* _Activity_
Among the lines of the data below, count those that hold the word "BERTweet". Answer with the number alone.

____ Data for the task

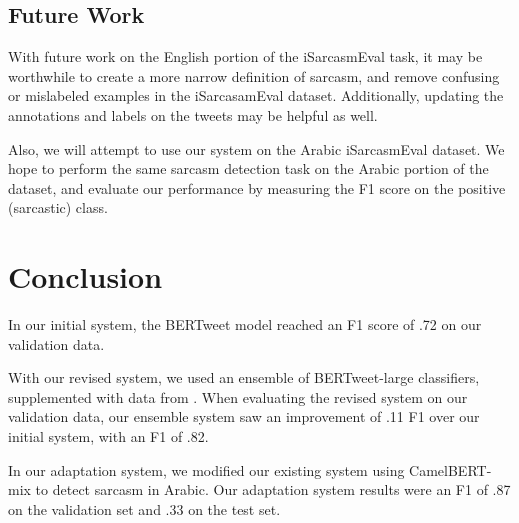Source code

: \documentclass[11pt]{article}
\begin{document}
\subsection{Future Work}

With future work on the English portion of the iSarcasmEval task, it may be worthwhile to create a more narrow definition of sarcasm, and remove confusing or mislabeled examples in the iSarcasamEval dataset. Additionally, updating the annotations and labels on the tweets may be helpful as well.

Also, we will attempt to use our system on the Arabic iSarcasmEval dataset. We hope to perform the same sarcasm detection task on the Arabic portion of the dataset, and evaluate our performance by measuring the F1 score on the positive (sarcastic) class.

\section{Conclusion}

In our initial system, the BERTweet model reached an F1 score of .72 on our validation data. 

With our revised system, we used an ensemble of BERTweet-large classifiers, supplemented with data from \citealp{Ptcek2014SarcasmDO}. When evaluating the revised system on our validation data, our ensemble system saw an improvement of .11 F1 over our initial system, with an F1 of .82.

In our adaptation system, we modified our existing system using CamelBERT-mix to detect sarcasm in Arabic. Our adaptation system results were an F1 of .87 on the validation set and .33 on the test set.




\appendix
\end{document}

________

* _Solution to this problem_
2